Kosmos 320
- Mission type: Technology
- Operator: VNIIEM
- COSPAR ID: 1970-005A
- SATCAT no.: 04301

Spacecraft properties
- Spacecraft type: DS-MO
- Manufacturer: Yuzhnoye
- Launch mass: 375 kilograms (827 lb)

Start of mission
- Launch date: 16 January 1970, 10:59:58 UTC
- Rocket: Kosmos-2I 63SM
- Launch site: Kapustin Yar 86/4

End of mission
- Decay date: 10 February 1970

Orbital parameters
- Reference system: Geocentric
- Regime: Low Earth
- Perigee altitude: 247 kilometres (153 mi)
- Apogee altitude: 326 kilometres (203 mi)
- Inclination: 48.4 degrees
- Period: 90.2 minutes

= Kosmos 320 =

Soviet orientation control test satellite

Kosmos 320 (Космос 320 meaning Cosmos 320), also known as DS-MO No.3 was a technology demonstration satellite which was launched by the Soviet Union in 1970 as part of the Dnepropetrovsk Sputnik programme. Its primary mission was to demonstrate orientation control by means of an aerodynamic skirt stabiliser. It also carried an optical research payload for the Soviet Armed Forces.

== Launch ==
It was launched aboard a Kosmos-2I 63SM rocket from Site 86/4 at Kapustin Yar.

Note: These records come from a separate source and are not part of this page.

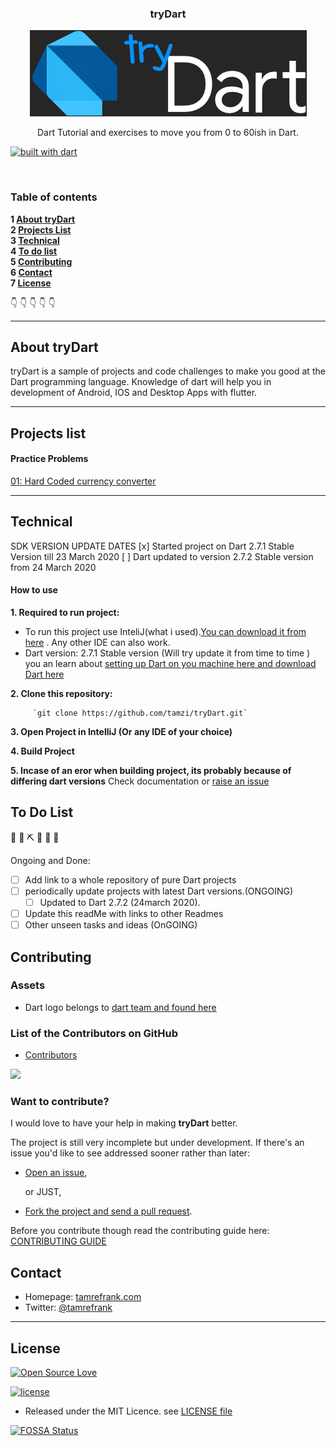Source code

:  <h3 align="center">tryDart</h3>
<p align="center">
<a href="https://github.com/tamzi/tryDart">
   <img src="https://raw.githubusercontent.com/tamzi/tryDart/master/art/dartLogo.png" alt="tryDart">
   </a>
</p>


  <p align="center">
    Dart Tutorial and exercises to move you from 0 to 60ish in Dart.
    <br>

   [![built with dart](https://img.shields.io/badge/dart-coded%20in%20dart-blue)](https://dart.dev/)

</p>

<br>

### Table of contents

**1 [About tryDart](#about-tryDart)**<br>
**2 [Projects List](#projects-list)**<br>
**3 [Technical](#technical)**<br>
**4 [To do list](#to-do-list)**<br>
**5 [Contributing](#contributing)**<br>
**6 [Contact](#contact)**<br>
**7 [License](#License)**<br>

:point_down: :point_down: :point_down: :point_down: :point_down:


<hr>

## About tryDart

tryDart is a sample of projects and code challenges to make you good at the Dart programming language. 
Knowledge of dart will help you in development of Android, IOS and Desktop Apps with flutter.
<hr>

## Projects list
#### Practice Problems

[01: Hard Coded currency converter](https://github.com/tamzi/tryDart/tree/master/CurrencyConverterHardCoded)


<hr>

## Technical
SDK VERSION UPDATE DATES
[x] Started project on Dart 2.7.1 Stable Version till 23 March 2020
[ ] Dart updated to version 2.7.2 Stable version from  24 March 2020

#### How to use

**1. Required to run project:**

- To run this project use InteliJ(what i used).[You can download it from here](https://www.jetbrains.com/idea/download/) . Any other IDE can also work.
- Dart version: 2.7.1 Stable version (Will try update it from time to time ) you an learn about [setting up Dart on you machine here and download Dart here](https://dart.dev/get-dart)

**2. Clone this repository:**

         `git clone https://github.com/tamzi/tryDart.git`

**3. Open Project in IntelliJ (Or any IDE of your choice)**

**4. Build Project**

**5. Incase of an eror when building project, its probably because of differing dart versions** Check documentation or [raise an issue](https://github.com/tamzi/tryDart/issues)

## To Do List

 🚧 👷‍ ⛏ 👷 🔧️ 🚧

Ongoing and Done:

- [ ] Add link to a whole repository of pure Dart projects
- [ ] periodically update projects with latest Dart versions.(ONGOING)
    - [ ] Updated to Dart 2.7.2 (24march 2020).
- [ ] Update this readMe with links to other Readmes
- [ ] Other unseen tasks  and ideas (OnGOING)

## Contributing

### Assets

* Dart logo belongs to [dart team and found here](https://dart.dev/)

### List of the Contributors on GitHub

* [Contributors](https://github.com/tamzi/tryDart/graphs/contributors)


<a href="https://github.com/tamzi/tryDart/graphs/contributors">
  <img src="https://contributors-img.web.app/image?repo=tamzi/tryDart" />
</a>

### Want to contribute?

I would love to have your help in making  **tryDart** better.

The project is still very incomplete but under development. 
If there's an issue you'd like to see addressed sooner rather than later:

- [Open an issue](https://github.com/tamzi/tryDart/issues),

    or JUST,

- [Fork the project and send a pull request](https://github.com/tamzi/tryDart/pulls).


Before you contribute though read the contributing guide here: [CONTRIBUTING GUIDE](https://github.com/tamzi/tryDart/blob/master/contributing.md)

## Contact

* Homepage: [tamrefrank.com](http://tamrefrank.com/)
* Twitter: [@tamrefrank](https://twitter.com/tamrefrank "tamrefrank")

<hr>

## License

[![Open Source Love](https://badges.frapsoft.com/os/v2/open-source-200x33.png?v=103)](https://github.com/ellerbrock/open-source-badge/)



[![license](https://img.shields.io/github/license/mashape/apistatus.svg?style=for-the-badge)]()
* Released under the MIT Licence. see [LICENSE file](https://github.com/tamzi/tryDart/blob/master/LICENSE)

[![FOSSA Status](https://app.fossa.com/api/projects/git%2Bgithub.com%2Ftamzi%2FtryDart.svg?type=large)](https://app.fossa.com/projects/git%2Bgithub.com%2Ftamzi%2FtryDart?ref=badge_large)
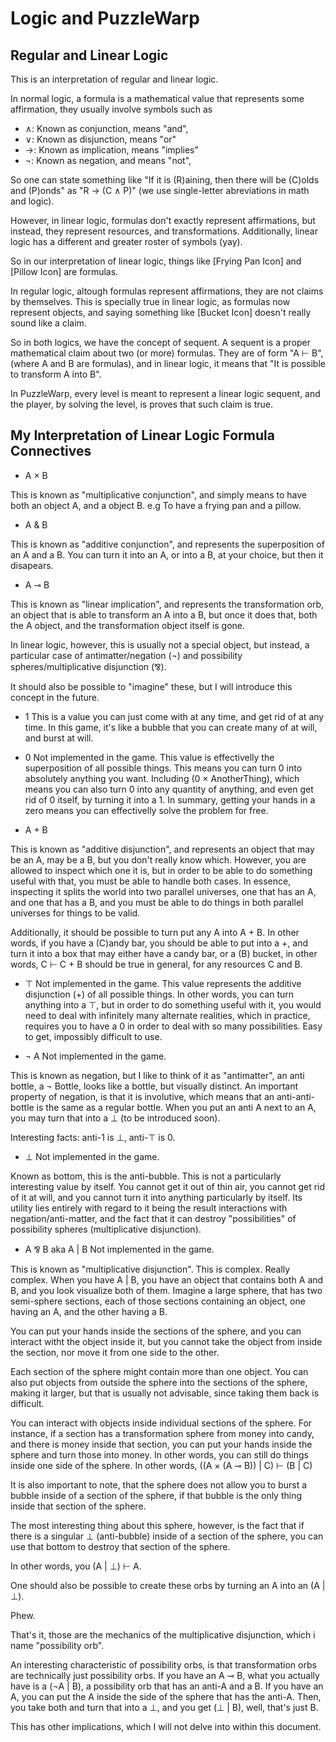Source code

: 
# Logic and PuzzleWarp
## Regular and Linear Logic


This is an interpretation of regular and linear logic.

In normal logic, a formula is a mathematical value that represents some affirmation, they
usually involve symbols such as
- ∧: Known as conjunction, means "and",
- ∨: Known as disjunction, means "or"
- →: Known as implication, means "implies"
- ¬: Known as negation, and means "not",

So one can state something like "If it is (R)aining, then there will be (C)olds and (P)onds"
as "R → (C ∧ P)" (we use single-letter abreviations in math and logic).

However, in linear logic, formulas don't exactly represent affirmations, but instead,
they represent resources, and transformations.
Additionally, linear logic has a different and greater roster of symbols (yay).

So in our interpretation of linear logic, things like [Frying Pan Icon] and [Pillow Icon]
are formulas.

In regular logic, altough formulas represent affirmations, they are not claims
by themselves. This is specially true in linear logic, as formulas now represent objects,
and saying something like [Bucket Icon] doesn't really sound like a claim.

So in both logics, we have the concept of sequent. A sequent is a proper mathematical claim
about two (or more) formulas.
They are of form "A ⊢ B", (where A and B are formulas), and in linear logic, it means
that "It is possible to transform A into B".

In PuzzleWarp, every level is meant to represent a linear logic sequent, and the player,
by solving the level, is proves that such claim is true.

## My Interpretation of Linear Logic Formula Connectives
- A × B

This is known as "multiplicative conjunction", and simply means to have both an object A, and
a object B. e.g To have a frying pan and a pillow.

- A & B

This is known as "additive conjunction", and represents the superposition of an A and a B.
You can turn it into an A, or into a B, at your choice, but then it disapears.

- A ⊸ B

This is known as "linear implication", and represents the transformation orb, an object that is able
to transform an A into a B, but once it does that, both the A object, and the transformation object
itself is gone.

In linear logic, however, this is usually not a special object, but instead, a particular case
of antimatter/negation (¬) and possibility spheres/multiplicative disjunction (⅋).

It should also be possible to "imagine" these, but I will introduce this concept in the future.

- 1
This is a value you can just come with at any time, and get rid of at any time. In this game,
it's like a bubble that you can create many of at will, and burst at will.

- 0
Not implemented in the game. This value is effectivelly the superposition of all possible things.
This means you can turn 0 into absolutely anything you want. Including (0 × AnotherThing),
which means you can also turn 0 into any quantity of anything, and even get rid of 0 itself, by
turning it into a 1. In summary, getting your hands in a zero means you can effectivelly solve
the problem for free.

- A + B

This is known as "additive disjunction", and represents an object that may be an A, may be a B,
but you don't really know which. However, you are allowed to inspect which one it is, but in order to
be able to do something useful with that, you must be able to handle both cases.
In essence, inspecting it splits the world into two parallel universes, one that has an A,
and one that has a B, and you must be able to do things in both parallel universes for things to be valid.

Additionally, it should be possible to turn put any A into A + B. In other words, if you have
a (C)andy bar, you should be able to put into a +, and turn it into a box that may either
have a candy bar, or a (B) bucket, in other words, C ⊢ C + B should be true in general,
for any resources C and B.

- ⊤
Not implemented in the game.
This value represents the additive disjunction (+) of all possible things.
In other words, you can turn anything into a ⊤, but in order to do something useful with it,
you would need to deal with infinitely many alternate realities, which in practice, requires
you to have a 0 in order to deal with so many possibilities. Easy to get, impossibly difficult to use.


- ¬ A
Not implemented in the game.

This is known as negation, but I like to think of it as "antimatter", an anti bottle, a ¬ Bottle,
looks like a bottle, but visually distinct. An important property of negation, is that it is
involutive, which means that an anti-anti-bottle is the same as a regular bottle.
When you put an anti A next to an A, you may turn that into a ⊥ (to be introduced soon).

Interesting facts: anti-1 is ⊥, anti-⊤ is 0.

- ⊥
Not implemented in the game.

Known as bottom, this is the anti-bubble.
This is not a particularly interesting value by itself. You cannot get it out of thin air,
you cannot get rid of it at will, and you cannot turn it into anything particularly by itself.
Its utility lies entirely with regard to it being the result interactions with negation/anti-matter,
and the fact that it can destroy "possibilities" of possibility spheres (multiplicative disjunction).

- A ⅋ B aka  A | B
Not implemented in the game.

This is known as "multiplicative disjunction". This is complex. Really complex.
When you have A | B, you have an object that contains both A and B, and you look
visualize both of them. Imagine a large sphere, that has two semi-sphere sections,
each of those sections containing an object, one having an A, and the other having a B.

You can put your hands inside the sections of the sphere, and you can interact witht the object inside it,
but you cannot take the object from inside the section, nor move it from one side to the other.

Each section of the sphere might contain more than one object.
You can also put objects from outside the sphere into the sections of the sphere, making it larger,
but that is usually not advisable, since taking them back is difficult.

You can interact with objects inside individual sections of the sphere. For instance,
if a section has a transformation sphere from money into candy, and there is money inside that section,
you can put your hands inside the sphere and turn those into money. In other words, you can still do
things inside one side of the sphere.
In other words, ((A × (A ⊸ B)) | C) ⊢ (B | C)

It is also important to note, that the sphere does not allow you to burst a bubble inside of a section of the sphere,
if that bubble is the only thing inside that section of the sphere.

The most interesting thing about this sphere, however, is the fact that if there is a singular ⊥ (anti-bubble)
inside of a section of the sphere, you can use that bottom to destroy that section of the sphere.

In other words, you (A | ⊥) ⊢ A.

One should also be possible to create these orbs by turning an A into an (A | ⊥).

Phew.

That's it, those are the mechanics of the multiplicative disjunction, which i name "possibility orb".

An interesting characteristic of possibility orbs, is that transformation orbs are technically just
possibility orbs. If you have an A ⊸ B, what you actually have is a (¬A | B), a
possibility orb that has an anti-A and a B. If you have an A, you can put the A inside the side of the
sphere that has the anti-A. Then, you take both and turn that into a ⊥, and you get (⊥ | B),
well, that's just B.

This has other implications, which I will not delve into within this document.


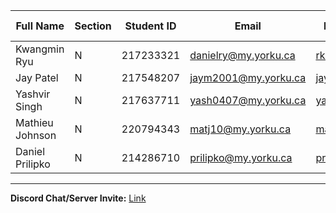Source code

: | Full Name       | Section | Student ID | Email                | Best Way to Contact  | Discord Username |
| --------------- | ------- | ---------- | -------------------- | -------------------- | ---------------- |
| Kwangmin Ryu    | N       | 217233321  | danielry@my.yorku.ca | rkm9864@gmail.com    | sandwitche       |
| Jay Patel       | N       | 217548207  | jaym2001@my.yorku.ca | jaym2001@my.yorku.ca | Jay              |
| Yashvir Singh   | N       | 217637711  | yash0407@my.yorku.ca | yash0407@my.yorku.ca | tBd              |
| Mathieu Johnson | N       | 220794343  | matj10@my.yorku.ca   | matj10@my.yorku.ca   | Mat_johnson      |
| Daniel Prilipko | N       | 214286710  | prilipko@my.yorku.ca | prilipko@my.yorku.ca | Dan the Man      |

---

**Discord Chat/Server Invite:** [Link](https://discord.gg/97SjCgA2)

The launch occurred at 10:59:58 UTC on 16 January 1970.

== Orbit ==
Kosmos 320 was placed into a low Earth orbit with a perigee of 247 km, an apogee of 326 km, 48.4 degrees of inclination, and an orbital period of 90.2 minutes. It decayed from orbit on 10 February 1970. Kosmos 320 was the second of two DS-MO satellites to be launched. It was preceded by Kosmos 149, which was launched in March 1967.